The battlefield still shook with the roar of killing when the Orcs who had forced their way into Nargothrond finally dared to look back.

What they saw turned their howls into panicked shrieks.

They had broken the walls before them, true—but now the rear of their host was cut off, crushed between three converging tides: Eowenría's cavalry, the iron phalanxes of Khazad-dûm, and the returning Noldorin host. There was nowhere left to run.

Caught in that triple hammer-blow, the Orc formations held for less than a heartbeat before they shattered.

The brutes who had seemed so fearless moments ago finally showed their true nature. Discipline dissolved into chaos as they clawed over one another, scrambling to flee toward the Misty Mountains like vermin exposed to the light.

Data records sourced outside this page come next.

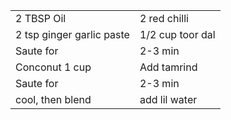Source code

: 
|                           |                  |
| ------------------------- | ---------------- |
| 2 TBSP Oil                | 2 red chilli     |
| 2 tsp ginger garlic paste | 1/2 cup toor dal |
| Saute for                 | 2-3 min          |
| Conconut 1 cup            | Add tamrind      |
| Saute for                 | 2-3 min          |
| cool, then blend          | add lil water    |
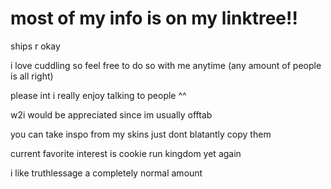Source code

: # most of my info is on my linktree!!

ships r okay 

i love cuddling so feel free to do so with me anytime (any amount of people is all right)

please int i really enjoy talking to people ^^

w2i would be appreciated since im usually offtab

you can take inspo from my skins just dont blatantly copy them

current favorite interest is cookie run kingdom yet again 
 
i like truthlessage a completely normal amount
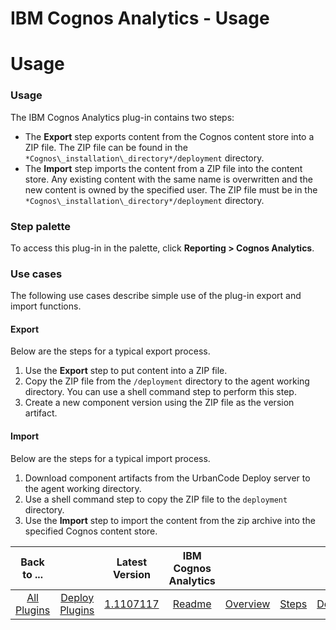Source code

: 
IBM Cognos Analytics - Usage
============================

# Usage



### Usage




  The IBM Cognos Analytics plug-in contains two steps:


* The **Export** step exports content from the 
Cognos content store into a ZIP file. The ZIP file can be found in the `*Cognos\_installation\_directory*/deployment` 
directory.
* The **Import** step imports the content from a ZIP file into the content store. Any existing content with 
the same name is overwritten and the new content is owned by the specified user. The ZIP file must be in the 
`*Cognos\_installation\_directory*/deployment` directory.


### **Step palette**


To access this plug-in in the 
palette, click **Reporting > Cognos Analytics**.


### Use cases


The following use cases describe simple use of the 
plug-in export and import functions.


#### Export


Below are the steps for a typical export process.


1. Use the 
**Export** step to put content into a ZIP file.
2. Copy the ZIP file from the `/deployment` directory to the agent 
working directory. You can use a shell command step to perform this step.
3. Create a new component version using the 
ZIP file as the version artifact.


#### Import


Below are the steps for a typical import process.


1. Download 
component artifacts from the UrbanCode Deploy server to the agent working directory.
2. Use a shell command step to copy
 the ZIP file to the `deployment` directory.
3. Use the **Import** step to import the content from the zip archive into 
the specified Cognos content store.


|Back to ...||Latest Version|IBM Cognos Analytics ||||
| :---: | :---: | :---: | :---: | :---: | :---: | :---: |
|[All Plugins](../../index.md)|[Deploy Plugins](../README.md)|[1.1107117](https://raw.githubusercontent.com/UrbanCode/IBM-UCD-PLUGINS/main/files/cognos-analytics/Cognos-Analytics-1.1107117.zip)|[Readme](README.md)|[Overview](overview.md)|[Steps](steps.md)|[Downloads](downloads.md)|
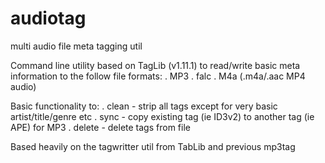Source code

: # audiotag
multi audio file meta tagging util

Command line utility based on TagLib (v1.11.1) to read/write basic meta information to the follow file formats:
. MP3
. falc
. M4a (.m4a/.aac MP4 audio)

Basic functionality to:
. clean - strip all tags except for very basic artist/title/genre etc
. sync - copy existing tag (ie ID3v2) to another tag (ie APE) for MP3
. delete - delete tags from file

Based heavily on the tagwritter util from TabLib and previous mp3tag
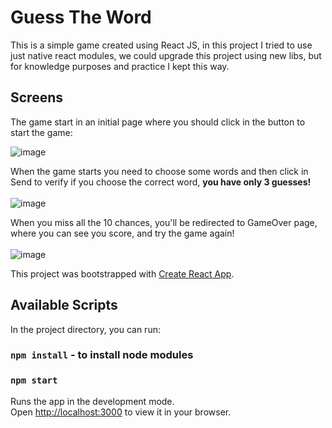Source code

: # Guess The Word

This is a simple game created using React JS, in this project I tried to use just native react modules, 
we could upgrade this project using new libs, but for knowledge purposes and practice  I kept this way.

## Screens
The game start in an initial page where you should click in the button to start the game:<br/>

![image](https://user-images.githubusercontent.com/31626353/180870736-bed7c678-2dd8-4136-8437-bd52ea902dcc.png)

When the game starts you need to choose some words and then click in Send to verify if you choose the correct word, <b>you have only 3 guesses!</b><br/>
<br/>
![image](https://user-images.githubusercontent.com/31626353/180869705-cad33b77-85e1-4512-a14c-e15c08726b35.png)

When you miss all the 10 chances, you'll be redirected to GameOver page, where you can see you score, and try the game again!<br/>
<br/>
![image](https://user-images.githubusercontent.com/31626353/180870878-92b215a1-1ebe-4606-b917-534eb3981a08.png)





This project was bootstrapped with [Create React App](https://github.com/facebook/create-react-app).

## Available Scripts

In the project directory, you can run:
### `npm install` - to install node modules
### `npm start`

Runs the app in the development mode.\
Open [http://localhost:3000](http://localhost:3000) to view it in your browser.

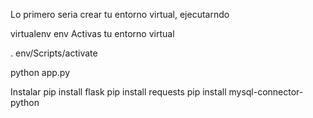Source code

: Lo primero seria crear tu entorno virtual, ejecutarndo

virtualenv env
Activas tu entorno virtual

. env/Scripts/activate

python app.py

Instalar
pip install flask
pip install requests
pip install mysql-connector-python
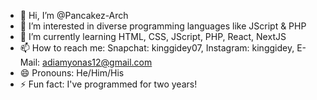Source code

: - 👋 Hi, I’m @Pancakez-Arch
- 👀 I’m interested in diverse programming languages like JScript & PHP
- 🌱 I’m currently learning HTML, CSS, JScript, PHP, React, NextJS
- 📫 How to reach me: Snapchat: kinggidey07, Instagram: kinggidey, E-Mail: adiamyonas12@gmail.com
- 😄 Pronouns: He/Him/His
- ⚡ Fun fact: I've programmed for two years!
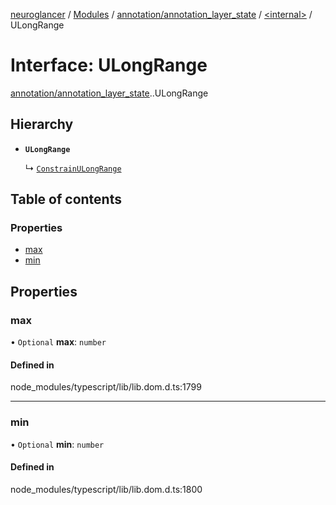 [neuroglancer](../README.md) / [Modules](../modules.md) / [annotation/annotation\_layer\_state](../modules/annotation_annotation_layer_state.md) / [<internal\>](../modules/annotation_annotation_layer_state._internal_.md) / ULongRange

# Interface: ULongRange

[annotation/annotation_layer_state](../modules/annotation_annotation_layer_state.md).[<internal>](../modules/annotation_annotation_layer_state._internal_.md).ULongRange

## Hierarchy

- **`ULongRange`**

  ↳ [`ConstrainULongRange`](annotation_annotation_layer_state._internal_.ConstrainULongRange.md)

## Table of contents

### Properties

- [max](annotation_annotation_layer_state._internal_.ULongRange.md#max)
- [min](annotation_annotation_layer_state._internal_.ULongRange.md#min)

## Properties

### max

• `Optional` **max**: `number`

#### Defined in

node_modules/typescript/lib/lib.dom.d.ts:1799

___

### min

• `Optional` **min**: `number`

#### Defined in

node_modules/typescript/lib/lib.dom.d.ts:1800
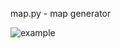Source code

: map.py - map generator

![example](https://github.com/user-attachments/assets/48fd938c-a442-45a7-9b26-77df7ec71609)
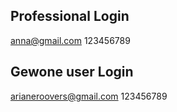 ## Professional Login
anna@gmail.com
123456789

## Gewone user Login
arianeroovers@gmail.com
123456789


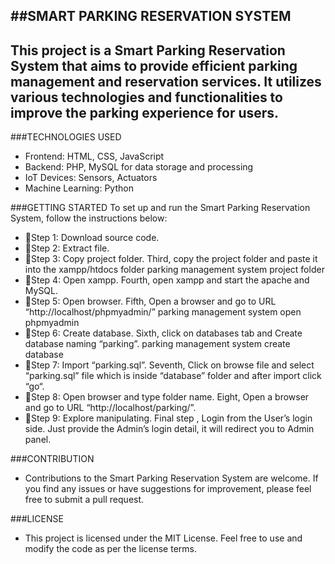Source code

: 
##SMART PARKING RESERVATION SYSTEM
---
This project is a Smart Parking Reservation System that aims to provide efficient parking management and reservation services. 
It utilizes various technologies and functionalities to improve the parking experience for users.
---
###TECHNOLOGIES USED
* Frontend: HTML, CSS, JavaScript
* Backend: PHP, MySQL for data storage and processing
* IoT Devices: Sensors, Actuators
* Machine Learning: Python

###GETTING STARTED
To set up and run the Smart Parking Reservation System, follow the instructions below:
* Step 1: Download source code.
* Step 2: Extract file.
* Step 3: Copy project folder. Third, copy the project folder and paste it into the xampp/htdocs folder parking management system project folder
* Step 4: Open xampp. Fourth, open xampp and start the apache and MySQL. 
* Step 5: Open browser. Fifth, Open a browser and go to URL “http://localhost/phpmyadmin/” parking management system open phpmyadmin
* Step 6: Create database. Sixth, click on databases tab and Create database naming “parking”. parking management system create database
* Step 7: Import “parking.sql”. Seventh, Click on browse file and select “parking.sql” file which is inside “database” folder and after import click “go“. 
* Step 8: Open browser and type folder name. Eight, Open a browser and go to URL “http://localhost/parking/”.
* Step 9: Explore manipulating. Final step , Login from the User’s login side. Just provide the Admin’s login detail, it will redirect you to Admin panel.

###CONTRIBUTION
* Contributions to the Smart Parking Reservation System are welcome. If you find any issues or have suggestions for improvement, please feel free to submit a pull request.

###LICENSE
* This project is licensed under the MIT License. Feel free to use and modify the code as per the license terms.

Anrod pushed himself upright on the stump of his broken blade, just in time to see Dáin's war-hammer crush the skull of the last war-beast into a spray of black pulp.

The king of Nargothrond actually laughed—short, stunned—and then let himself slump down onto the blood-slick stones.

Aragorn slid down with his back to the Tree, the bark cool against his shoulders. Sunlight filtered through its blue-gold leaves, pouring over him like warm water. The pain of his wounds ebbed away as if washed from his flesh.

He turned his head eastward. The sky there was being painted in soft orange by the rising sun, clouds edged in crimson and gold.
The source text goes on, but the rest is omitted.